• [Exercise objective]: Once the line containing "gracia que es en Cristo" is found in the records below, return it and each following line exactly, up to and including the line containing "palabra de Dios", and nothing else.

• [Raw data]:
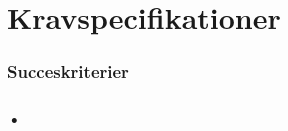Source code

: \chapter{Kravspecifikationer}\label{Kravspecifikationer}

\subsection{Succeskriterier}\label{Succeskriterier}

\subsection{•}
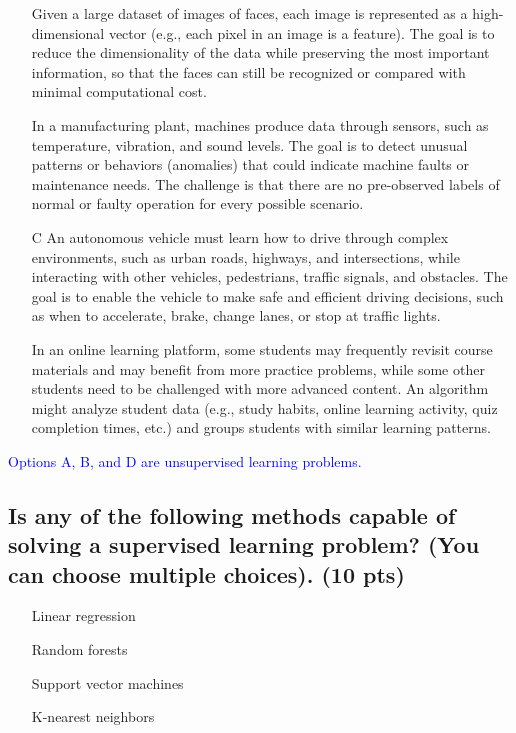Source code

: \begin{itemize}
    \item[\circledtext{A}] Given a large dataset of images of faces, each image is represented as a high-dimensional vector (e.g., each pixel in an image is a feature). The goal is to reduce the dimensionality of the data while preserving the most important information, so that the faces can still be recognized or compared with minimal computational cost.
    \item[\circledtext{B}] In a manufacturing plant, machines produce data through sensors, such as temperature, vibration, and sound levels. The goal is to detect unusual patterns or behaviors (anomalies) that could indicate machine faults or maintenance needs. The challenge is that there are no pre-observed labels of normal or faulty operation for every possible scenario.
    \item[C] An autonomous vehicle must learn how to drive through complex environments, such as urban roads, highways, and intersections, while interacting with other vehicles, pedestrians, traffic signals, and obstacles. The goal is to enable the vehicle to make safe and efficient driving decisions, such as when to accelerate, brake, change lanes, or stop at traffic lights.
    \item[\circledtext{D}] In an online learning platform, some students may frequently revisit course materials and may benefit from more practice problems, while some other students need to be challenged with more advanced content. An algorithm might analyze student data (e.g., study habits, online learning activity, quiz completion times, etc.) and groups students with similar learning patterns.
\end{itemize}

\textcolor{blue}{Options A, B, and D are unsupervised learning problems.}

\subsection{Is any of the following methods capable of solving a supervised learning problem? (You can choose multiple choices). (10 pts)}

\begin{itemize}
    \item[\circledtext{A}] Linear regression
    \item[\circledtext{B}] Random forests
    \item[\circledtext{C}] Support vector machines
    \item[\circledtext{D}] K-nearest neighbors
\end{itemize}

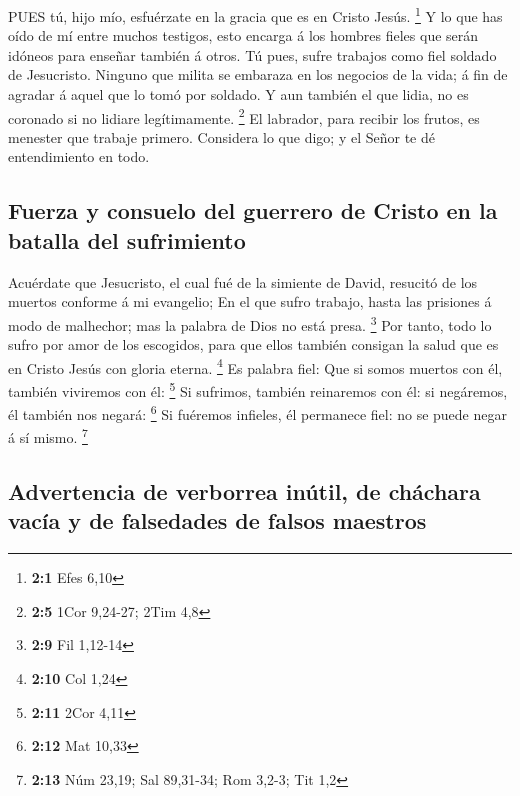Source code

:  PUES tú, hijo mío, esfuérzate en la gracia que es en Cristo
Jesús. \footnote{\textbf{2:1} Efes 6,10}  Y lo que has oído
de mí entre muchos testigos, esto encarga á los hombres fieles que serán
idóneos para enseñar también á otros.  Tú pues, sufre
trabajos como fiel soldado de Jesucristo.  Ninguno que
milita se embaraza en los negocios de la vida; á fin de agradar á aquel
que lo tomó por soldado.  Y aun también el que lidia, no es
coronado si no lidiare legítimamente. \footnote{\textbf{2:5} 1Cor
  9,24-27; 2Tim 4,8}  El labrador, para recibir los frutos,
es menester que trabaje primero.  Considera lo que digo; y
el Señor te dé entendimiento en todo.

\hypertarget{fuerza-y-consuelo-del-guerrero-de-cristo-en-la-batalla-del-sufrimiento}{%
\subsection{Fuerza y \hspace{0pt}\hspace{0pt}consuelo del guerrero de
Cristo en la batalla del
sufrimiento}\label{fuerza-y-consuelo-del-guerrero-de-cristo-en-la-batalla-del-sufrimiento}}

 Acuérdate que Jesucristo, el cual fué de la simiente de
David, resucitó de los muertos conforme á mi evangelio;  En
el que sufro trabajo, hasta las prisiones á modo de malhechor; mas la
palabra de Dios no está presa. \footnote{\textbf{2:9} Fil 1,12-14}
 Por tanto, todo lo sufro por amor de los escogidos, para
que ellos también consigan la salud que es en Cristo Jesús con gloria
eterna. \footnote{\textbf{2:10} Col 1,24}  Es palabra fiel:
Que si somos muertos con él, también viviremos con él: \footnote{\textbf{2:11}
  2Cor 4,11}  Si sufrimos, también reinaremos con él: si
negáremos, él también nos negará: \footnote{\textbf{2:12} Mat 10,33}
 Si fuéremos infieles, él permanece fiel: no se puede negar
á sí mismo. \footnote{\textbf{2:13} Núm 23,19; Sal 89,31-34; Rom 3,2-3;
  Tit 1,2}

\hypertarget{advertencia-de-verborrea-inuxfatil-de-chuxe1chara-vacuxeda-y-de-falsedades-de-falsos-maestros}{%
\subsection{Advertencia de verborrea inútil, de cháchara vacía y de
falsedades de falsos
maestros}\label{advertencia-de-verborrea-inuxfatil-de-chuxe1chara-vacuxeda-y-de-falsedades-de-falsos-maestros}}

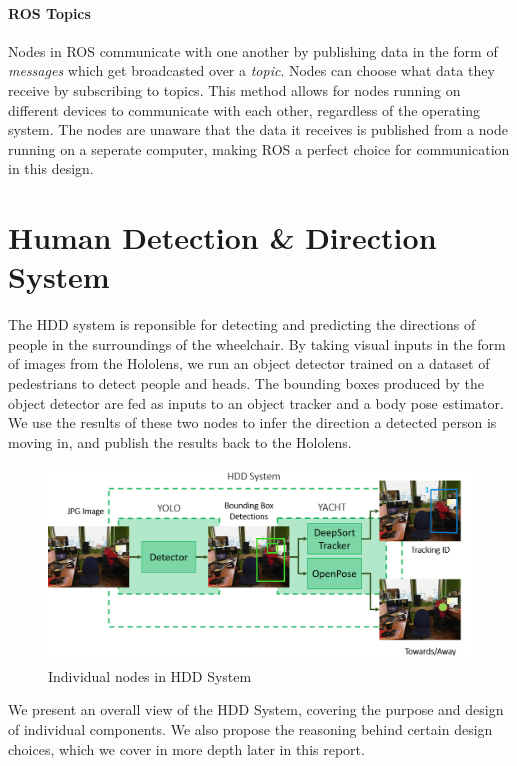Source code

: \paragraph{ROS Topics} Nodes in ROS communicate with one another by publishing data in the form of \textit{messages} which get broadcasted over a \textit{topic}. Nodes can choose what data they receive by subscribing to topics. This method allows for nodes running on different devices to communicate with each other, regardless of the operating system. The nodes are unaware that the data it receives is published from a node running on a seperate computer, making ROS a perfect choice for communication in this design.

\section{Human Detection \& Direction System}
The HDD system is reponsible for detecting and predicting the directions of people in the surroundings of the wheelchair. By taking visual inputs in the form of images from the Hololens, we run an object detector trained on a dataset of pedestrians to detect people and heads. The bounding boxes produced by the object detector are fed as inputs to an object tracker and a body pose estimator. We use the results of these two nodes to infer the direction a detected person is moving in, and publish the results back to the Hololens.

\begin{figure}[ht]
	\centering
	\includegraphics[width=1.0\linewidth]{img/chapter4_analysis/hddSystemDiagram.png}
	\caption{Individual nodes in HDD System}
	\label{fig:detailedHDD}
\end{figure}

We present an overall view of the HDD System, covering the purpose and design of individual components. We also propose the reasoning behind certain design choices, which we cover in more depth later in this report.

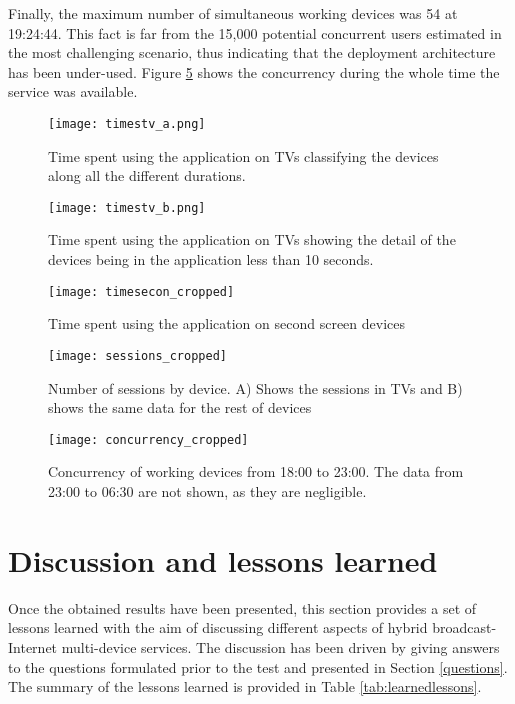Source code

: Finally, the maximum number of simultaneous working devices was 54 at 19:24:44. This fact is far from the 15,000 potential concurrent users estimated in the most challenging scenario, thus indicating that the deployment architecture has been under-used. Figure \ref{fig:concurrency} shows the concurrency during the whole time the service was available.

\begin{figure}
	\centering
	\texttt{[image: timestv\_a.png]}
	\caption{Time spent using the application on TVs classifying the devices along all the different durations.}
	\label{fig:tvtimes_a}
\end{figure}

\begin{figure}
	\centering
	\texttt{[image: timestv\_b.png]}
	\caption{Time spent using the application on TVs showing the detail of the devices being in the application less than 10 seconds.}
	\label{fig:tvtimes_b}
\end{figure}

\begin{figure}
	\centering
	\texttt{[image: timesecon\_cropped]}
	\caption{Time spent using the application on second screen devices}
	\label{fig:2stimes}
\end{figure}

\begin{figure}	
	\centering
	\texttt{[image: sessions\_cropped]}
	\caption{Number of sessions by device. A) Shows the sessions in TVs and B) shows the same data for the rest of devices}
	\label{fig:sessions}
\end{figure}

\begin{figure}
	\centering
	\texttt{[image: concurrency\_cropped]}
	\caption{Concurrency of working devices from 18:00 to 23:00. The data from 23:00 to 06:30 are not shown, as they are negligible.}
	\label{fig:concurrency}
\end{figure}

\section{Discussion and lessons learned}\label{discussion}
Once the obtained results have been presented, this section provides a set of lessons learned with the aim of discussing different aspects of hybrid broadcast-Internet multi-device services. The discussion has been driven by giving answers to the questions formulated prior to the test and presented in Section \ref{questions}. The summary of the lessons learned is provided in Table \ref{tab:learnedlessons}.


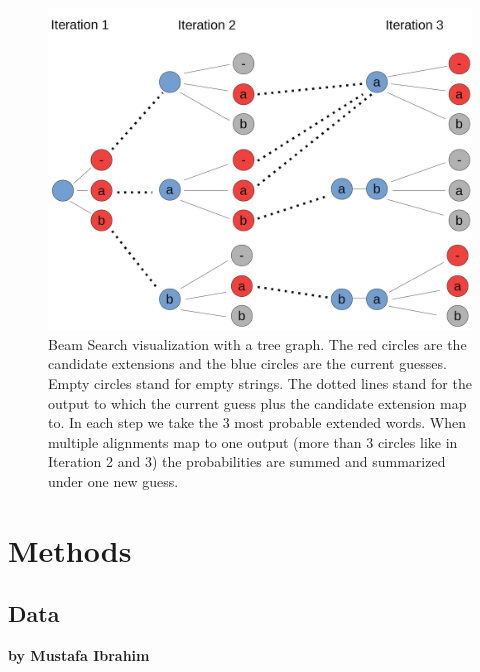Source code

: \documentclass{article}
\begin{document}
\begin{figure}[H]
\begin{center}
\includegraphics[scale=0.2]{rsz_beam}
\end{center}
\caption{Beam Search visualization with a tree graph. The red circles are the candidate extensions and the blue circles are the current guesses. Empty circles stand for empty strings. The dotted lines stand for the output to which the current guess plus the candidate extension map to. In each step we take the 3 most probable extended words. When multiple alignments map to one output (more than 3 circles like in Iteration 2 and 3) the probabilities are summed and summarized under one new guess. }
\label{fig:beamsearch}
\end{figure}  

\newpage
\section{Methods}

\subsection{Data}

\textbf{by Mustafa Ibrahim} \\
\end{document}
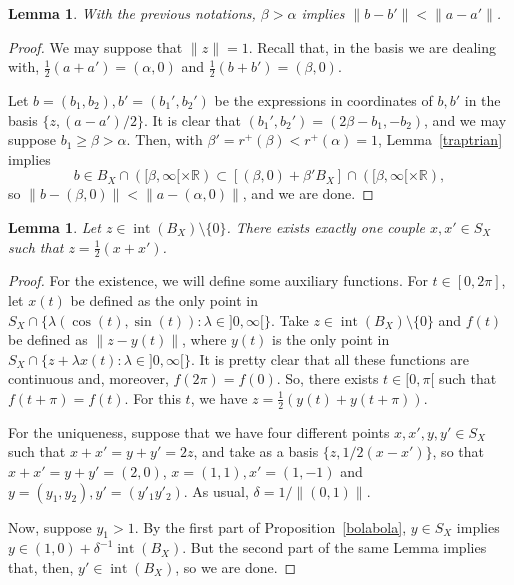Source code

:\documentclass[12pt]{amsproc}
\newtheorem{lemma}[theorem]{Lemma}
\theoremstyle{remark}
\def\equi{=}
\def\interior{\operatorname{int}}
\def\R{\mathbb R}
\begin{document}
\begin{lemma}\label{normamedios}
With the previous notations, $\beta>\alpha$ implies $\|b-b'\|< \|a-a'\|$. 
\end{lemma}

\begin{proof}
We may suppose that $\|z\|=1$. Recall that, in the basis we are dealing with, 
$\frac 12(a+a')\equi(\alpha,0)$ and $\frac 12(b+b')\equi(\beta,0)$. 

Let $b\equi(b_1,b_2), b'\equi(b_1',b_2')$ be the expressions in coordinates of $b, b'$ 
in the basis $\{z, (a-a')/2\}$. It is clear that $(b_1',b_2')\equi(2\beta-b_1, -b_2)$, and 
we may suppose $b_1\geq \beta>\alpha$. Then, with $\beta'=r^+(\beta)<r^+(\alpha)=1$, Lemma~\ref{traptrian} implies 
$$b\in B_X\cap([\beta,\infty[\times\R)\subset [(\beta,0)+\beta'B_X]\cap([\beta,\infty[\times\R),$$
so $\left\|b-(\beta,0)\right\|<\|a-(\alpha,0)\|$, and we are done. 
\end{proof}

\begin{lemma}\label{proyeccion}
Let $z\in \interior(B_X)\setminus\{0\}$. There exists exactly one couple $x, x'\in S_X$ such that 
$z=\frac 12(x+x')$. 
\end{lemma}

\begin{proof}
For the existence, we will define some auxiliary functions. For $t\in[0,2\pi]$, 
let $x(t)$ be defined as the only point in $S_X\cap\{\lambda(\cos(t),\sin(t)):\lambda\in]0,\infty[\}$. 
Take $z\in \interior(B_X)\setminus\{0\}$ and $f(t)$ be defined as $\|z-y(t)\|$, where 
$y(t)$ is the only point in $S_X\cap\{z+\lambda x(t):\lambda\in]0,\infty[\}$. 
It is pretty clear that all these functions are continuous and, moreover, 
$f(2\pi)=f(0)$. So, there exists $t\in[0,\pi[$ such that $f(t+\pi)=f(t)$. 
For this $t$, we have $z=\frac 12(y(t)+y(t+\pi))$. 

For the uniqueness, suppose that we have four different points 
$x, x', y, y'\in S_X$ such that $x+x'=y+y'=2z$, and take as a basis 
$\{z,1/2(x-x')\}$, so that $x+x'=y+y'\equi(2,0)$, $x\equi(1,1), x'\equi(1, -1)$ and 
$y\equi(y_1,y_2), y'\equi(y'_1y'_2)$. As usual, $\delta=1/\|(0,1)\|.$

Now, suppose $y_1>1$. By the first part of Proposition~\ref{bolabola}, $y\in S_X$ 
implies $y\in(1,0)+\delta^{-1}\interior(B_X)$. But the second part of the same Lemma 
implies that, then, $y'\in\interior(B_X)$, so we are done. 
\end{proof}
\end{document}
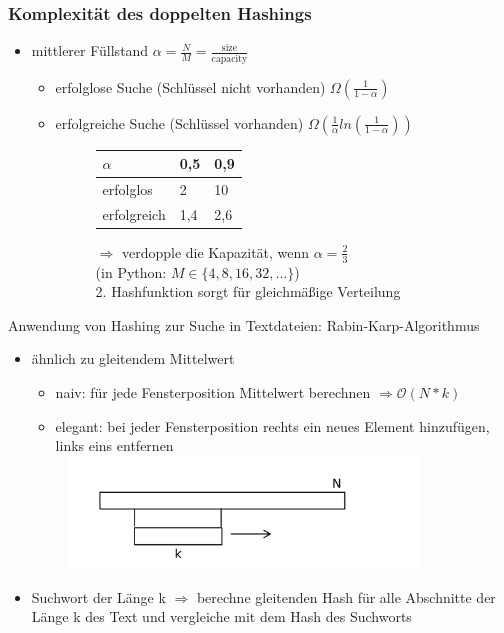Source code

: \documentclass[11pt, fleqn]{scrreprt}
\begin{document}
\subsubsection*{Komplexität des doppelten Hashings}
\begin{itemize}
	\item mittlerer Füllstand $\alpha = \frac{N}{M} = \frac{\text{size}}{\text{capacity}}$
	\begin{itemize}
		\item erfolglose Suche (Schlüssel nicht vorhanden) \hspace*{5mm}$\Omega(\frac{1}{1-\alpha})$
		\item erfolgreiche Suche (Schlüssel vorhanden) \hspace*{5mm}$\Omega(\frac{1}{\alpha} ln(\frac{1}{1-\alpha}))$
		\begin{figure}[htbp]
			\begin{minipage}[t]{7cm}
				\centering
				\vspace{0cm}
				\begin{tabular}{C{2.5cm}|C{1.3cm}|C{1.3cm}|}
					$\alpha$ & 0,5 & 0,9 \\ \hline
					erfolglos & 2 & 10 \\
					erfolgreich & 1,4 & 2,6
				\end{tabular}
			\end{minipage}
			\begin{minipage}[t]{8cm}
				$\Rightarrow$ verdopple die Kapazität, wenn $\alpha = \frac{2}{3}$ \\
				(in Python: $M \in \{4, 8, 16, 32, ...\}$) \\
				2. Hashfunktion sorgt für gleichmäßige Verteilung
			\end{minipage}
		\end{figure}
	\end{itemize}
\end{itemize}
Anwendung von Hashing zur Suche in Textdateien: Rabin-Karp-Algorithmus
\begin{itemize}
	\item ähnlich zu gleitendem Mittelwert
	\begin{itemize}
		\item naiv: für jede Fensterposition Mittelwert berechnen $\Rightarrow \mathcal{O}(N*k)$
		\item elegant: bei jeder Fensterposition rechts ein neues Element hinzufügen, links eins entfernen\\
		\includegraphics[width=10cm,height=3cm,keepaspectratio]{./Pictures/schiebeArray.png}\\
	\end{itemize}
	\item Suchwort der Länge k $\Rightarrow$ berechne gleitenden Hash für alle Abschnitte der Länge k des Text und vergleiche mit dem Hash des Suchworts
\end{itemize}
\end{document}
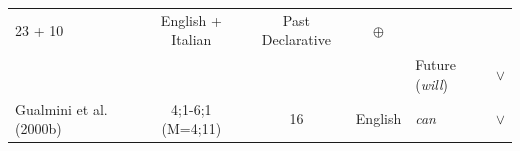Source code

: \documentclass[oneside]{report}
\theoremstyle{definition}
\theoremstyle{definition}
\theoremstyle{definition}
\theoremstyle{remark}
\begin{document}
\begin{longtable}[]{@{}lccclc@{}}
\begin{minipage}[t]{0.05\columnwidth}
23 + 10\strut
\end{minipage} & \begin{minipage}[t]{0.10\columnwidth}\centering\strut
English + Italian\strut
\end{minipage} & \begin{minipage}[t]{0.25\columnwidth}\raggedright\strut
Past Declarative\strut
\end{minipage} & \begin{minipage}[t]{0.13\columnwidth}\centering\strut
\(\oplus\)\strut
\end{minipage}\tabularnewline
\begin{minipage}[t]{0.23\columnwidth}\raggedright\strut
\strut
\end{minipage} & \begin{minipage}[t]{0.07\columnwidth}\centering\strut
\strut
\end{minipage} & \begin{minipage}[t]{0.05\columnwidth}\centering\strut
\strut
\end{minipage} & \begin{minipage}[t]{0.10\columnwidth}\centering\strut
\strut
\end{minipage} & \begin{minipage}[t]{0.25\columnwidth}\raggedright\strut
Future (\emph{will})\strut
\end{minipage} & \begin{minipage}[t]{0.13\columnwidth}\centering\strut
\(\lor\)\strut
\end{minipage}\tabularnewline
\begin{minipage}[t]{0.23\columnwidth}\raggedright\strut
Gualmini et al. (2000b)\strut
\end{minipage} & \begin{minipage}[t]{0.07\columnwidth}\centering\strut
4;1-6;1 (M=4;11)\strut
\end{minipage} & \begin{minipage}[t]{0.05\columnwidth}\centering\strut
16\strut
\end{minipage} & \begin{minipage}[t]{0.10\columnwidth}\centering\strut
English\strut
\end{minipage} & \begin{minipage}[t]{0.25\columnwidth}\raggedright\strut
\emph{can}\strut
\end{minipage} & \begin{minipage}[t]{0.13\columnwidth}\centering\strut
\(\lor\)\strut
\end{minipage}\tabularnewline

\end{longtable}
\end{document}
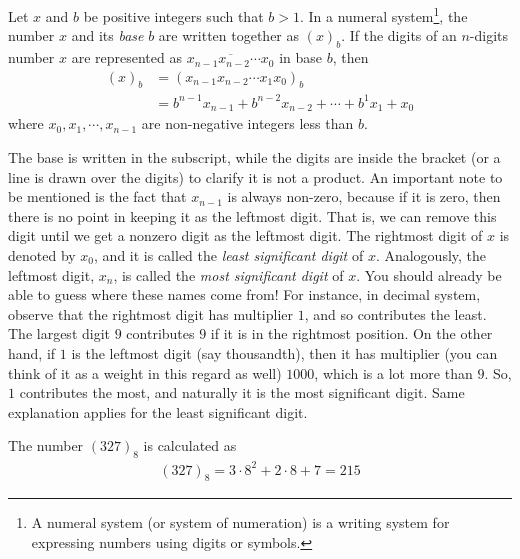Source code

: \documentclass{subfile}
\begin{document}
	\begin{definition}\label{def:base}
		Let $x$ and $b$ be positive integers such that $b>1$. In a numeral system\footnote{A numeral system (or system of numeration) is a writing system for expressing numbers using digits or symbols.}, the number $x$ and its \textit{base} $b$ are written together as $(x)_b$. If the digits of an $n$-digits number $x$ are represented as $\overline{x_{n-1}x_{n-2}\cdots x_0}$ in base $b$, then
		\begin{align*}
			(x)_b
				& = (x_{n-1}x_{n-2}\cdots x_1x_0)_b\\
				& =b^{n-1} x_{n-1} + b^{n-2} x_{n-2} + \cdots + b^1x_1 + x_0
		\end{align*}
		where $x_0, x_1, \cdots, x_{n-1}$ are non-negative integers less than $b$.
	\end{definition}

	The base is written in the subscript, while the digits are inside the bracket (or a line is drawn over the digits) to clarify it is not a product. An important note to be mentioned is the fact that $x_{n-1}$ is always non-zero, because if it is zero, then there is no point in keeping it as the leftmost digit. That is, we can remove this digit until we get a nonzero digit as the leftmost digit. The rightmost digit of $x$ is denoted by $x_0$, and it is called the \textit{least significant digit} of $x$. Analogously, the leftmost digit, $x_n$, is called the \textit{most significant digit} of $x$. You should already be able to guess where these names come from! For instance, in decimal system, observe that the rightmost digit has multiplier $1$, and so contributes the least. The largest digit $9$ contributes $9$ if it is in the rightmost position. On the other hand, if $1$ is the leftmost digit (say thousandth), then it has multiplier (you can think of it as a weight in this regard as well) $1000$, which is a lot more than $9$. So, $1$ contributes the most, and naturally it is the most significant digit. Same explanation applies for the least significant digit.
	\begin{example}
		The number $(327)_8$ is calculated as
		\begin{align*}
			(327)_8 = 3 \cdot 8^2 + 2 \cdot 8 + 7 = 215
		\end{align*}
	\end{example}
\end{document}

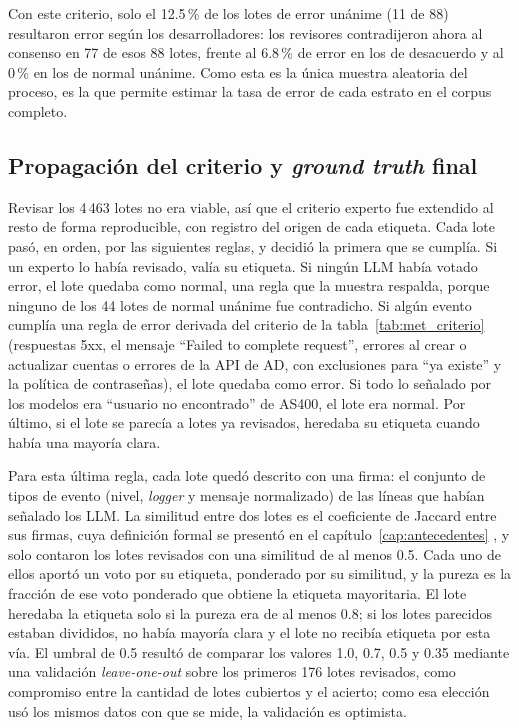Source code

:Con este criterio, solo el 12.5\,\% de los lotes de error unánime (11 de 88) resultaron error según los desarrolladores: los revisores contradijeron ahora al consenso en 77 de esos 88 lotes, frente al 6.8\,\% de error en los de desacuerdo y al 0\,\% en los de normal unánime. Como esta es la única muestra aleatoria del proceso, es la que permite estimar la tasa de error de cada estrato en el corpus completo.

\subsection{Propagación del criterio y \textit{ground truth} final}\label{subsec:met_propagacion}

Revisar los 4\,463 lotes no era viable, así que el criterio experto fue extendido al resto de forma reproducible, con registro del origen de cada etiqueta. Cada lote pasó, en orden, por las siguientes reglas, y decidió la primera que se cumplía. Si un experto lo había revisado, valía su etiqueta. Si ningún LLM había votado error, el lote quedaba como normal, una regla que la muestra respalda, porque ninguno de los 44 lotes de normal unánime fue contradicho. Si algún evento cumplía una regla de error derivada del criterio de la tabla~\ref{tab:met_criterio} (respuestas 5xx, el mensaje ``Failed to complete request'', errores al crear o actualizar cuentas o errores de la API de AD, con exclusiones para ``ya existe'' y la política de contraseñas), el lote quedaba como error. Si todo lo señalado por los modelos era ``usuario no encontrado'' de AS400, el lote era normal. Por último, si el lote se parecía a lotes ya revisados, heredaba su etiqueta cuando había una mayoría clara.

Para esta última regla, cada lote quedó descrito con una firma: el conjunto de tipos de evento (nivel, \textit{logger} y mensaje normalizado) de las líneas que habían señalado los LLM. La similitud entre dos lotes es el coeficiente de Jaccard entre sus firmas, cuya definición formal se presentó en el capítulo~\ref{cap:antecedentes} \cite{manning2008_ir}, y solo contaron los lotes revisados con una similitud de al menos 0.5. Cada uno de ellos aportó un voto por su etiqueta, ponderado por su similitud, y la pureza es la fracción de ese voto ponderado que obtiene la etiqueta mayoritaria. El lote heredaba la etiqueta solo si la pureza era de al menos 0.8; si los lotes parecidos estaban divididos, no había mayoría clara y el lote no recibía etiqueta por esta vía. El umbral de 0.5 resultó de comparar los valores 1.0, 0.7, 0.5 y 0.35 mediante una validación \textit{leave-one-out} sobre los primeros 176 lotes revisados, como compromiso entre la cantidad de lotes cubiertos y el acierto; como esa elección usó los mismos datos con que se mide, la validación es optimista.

• [Your solution]:
:  PUES tú, hijo mío, esfuérzate en la gracia que es en Cristo
Jesús. \footnote{\textbf{2:1} Efes 6,10}  Y lo que has oído
de mí entre muchos testigos, esto encarga á los hombres fieles que serán
idóneos para enseñar también á otros.  Tú pues, sufre
trabajos como fiel soldado de Jesucristo.  Ninguno que
milita se embaraza en los negocios de la vida; á fin de agradar á aquel
que lo tomó por soldado.  Y aun también el que lidia, no es
coronado si no lidiare legítimamente. \footnote{\textbf{2:5} 1Cor
  9,24-27; 2Tim 4,8}  El labrador, para recibir los frutos,
es menester que trabaje primero.  Considera lo que digo; y
el Señor te dé entendimiento en todo.

\hypertarget{fuerza-y-consuelo-del-guerrero-de-cristo-en-la-batalla-del-sufrimiento}{%
\subsection{Fuerza y \hspace{0pt}\hspace{0pt}consuelo del guerrero de
Cristo en la batalla del
sufrimiento}\label{fuerza-y-consuelo-del-guerrero-de-cristo-en-la-batalla-del-sufrimiento}}

 Acuérdate que Jesucristo, el cual fué de la simiente de
David, resucitó de los muertos conforme á mi evangelio;  En
el que sufro trabajo, hasta las prisiones á modo de malhechor; mas la
palabra de Dios no está presa. \footnote{\textbf{2:9} Fil 1,12-14}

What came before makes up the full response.